Opal X Environments (Brachliegen Tapes)
Sprawling excursions into dense landscapes become connected by slow-moving tremors on Environments. Synthesis is dissected and repurposed for amorphous architecture, growling in the subterranean layers while harnessing bright timbres beyond the atmosphere. Opal X treads through dense drones, moving against a solid sonic current to expand the narrative scope of this music. There’s an underlying heaviness to these pieces, but she doesn’t stay grounded and still finds ways to imbue lightness in stretched melodies and ephemeral dissonance. Environments doesn’t go down easy as the immersive sound worlds envelop every last point of departure before quieting into the darkness.
Concrete Cedars ox (Self-Released)
Concrete Cedars is a new trio from Lawrence, Kansas featuring Chance Dibben (SELVEDGE), Til Willis (Til Willis & Erratic Cowboy, etc.), and Bradley McKellip (The Roseline).

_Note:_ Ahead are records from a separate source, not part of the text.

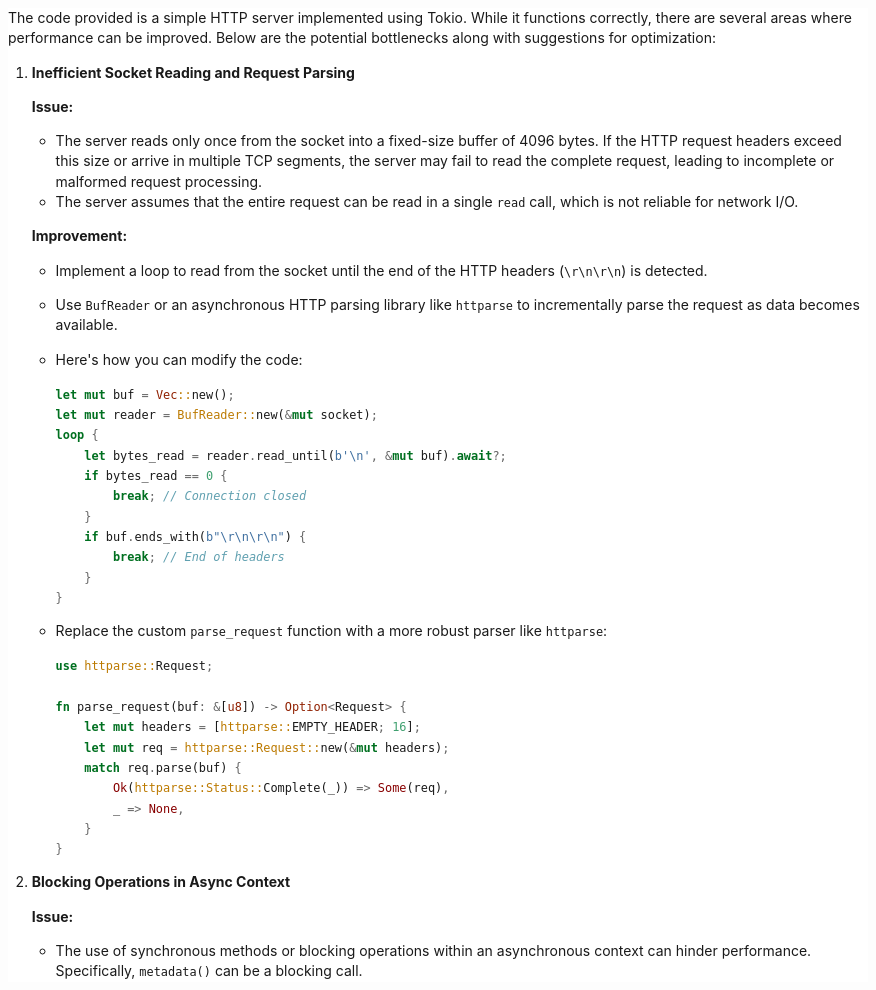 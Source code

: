 The code provided is a simple HTTP server implemented using Tokio. While it functions correctly, there are several areas where performance can be improved. Below are the potential bottlenecks along with suggestions for optimization:

1. **Inefficient Socket Reading and Request Parsing**

   **Issue:**

    - The server reads only once from the socket into a fixed-size buffer of 4096 bytes. If the HTTP request headers exceed this size or arrive in multiple TCP segments, the server may fail to read the complete request, leading to incomplete or malformed request processing.
    - The server assumes that the entire request can be read in a single `read` call, which is not reliable for network I/O.

   **Improvement:**

    - Implement a loop to read from the socket until the end of the HTTP headers (`\r\n\r\n`) is detected.
    - Use `BufReader` or an asynchronous HTTP parsing library like `httparse` to incrementally parse the request as data becomes available.
    - Here's how you can modify the code:

      ```rust
      let mut buf = Vec::new();
      let mut reader = BufReader::new(&mut socket);
      loop {
          let bytes_read = reader.read_until(b'\n', &mut buf).await?;
          if bytes_read == 0 {
              break; // Connection closed
          }
          if buf.ends_with(b"\r\n\r\n") {
              break; // End of headers
          }
      }
      ```

    - Replace the custom `parse_request` function with a more robust parser like `httparse`:

      ```rust
      use httparse::Request;
 
      fn parse_request(buf: &[u8]) -> Option<Request> {
          let mut headers = [httparse::EMPTY_HEADER; 16];
          let mut req = httparse::Request::new(&mut headers);
          match req.parse(buf) {
              Ok(httparse::Status::Complete(_)) => Some(req),
              _ => None,
          }
      }
      ```

2. **Blocking Operations in Async Context**

   **Issue:**

    - The use of synchronous methods or blocking operations within an asynchronous context can hinder performance. Specifically, `metadata()` can be a blocking call.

With ox, spontaneity breeds quiet catharsis. Captured during a live performance in May 2023, across eight pieces, moments spark to life, are explored through hushed sonic conversation, and disappear back into the ether. Impermanence is the glue holding these ideas into place. Shimmering guitar tones create a hypnotic gaze, from which slow rhythms and elegant soundscapes spill out, leaving a silver trail in their wake. Underneath, electronics tunnel through shards of tonal bedrock before rising toward feedback squalls in the sky. The interactions and intersections between different, but adjacent sound worlds fuel the invention of a unique, always-shifting language.
Malwina Kołodziejczyk/Jacek Chmiel Telekabina (Synergetic Sonance)
There’s a wildness and a feeling of abandonment permeating the hollowed-out confines of Telekabina. A stew of Jacek Chmiel’s crackling electronics and echoing zither melt into strange, opaque shapes, leaving pitch-black emptiness for Malwina Kolodziejczyk’s saxophone explorations to fill. There is so much texture and boundary-cutting technique in her playing that it’s utterly mesmerizing. This duo smashes disparate timbres and conflicting sounds together and somehow makes it all work. It’s bizarre and wonderfully exciting. Singing bowls ring out into the ether like the dying howl of a fading cosmos. Breathing exercises sputter a million tiny structures into existence, the pointillistic wash of microscopic worlds where a momentary flicker feels like an entire lifetime. Kolodziejczyk and Chmiel thrive in the negative space, using lingering silence as an instrument unto itself. Even in the harshest moments where sharp, metallic timbres cut like obsidian knives, we can’t help but be transfixed. Nice stuff.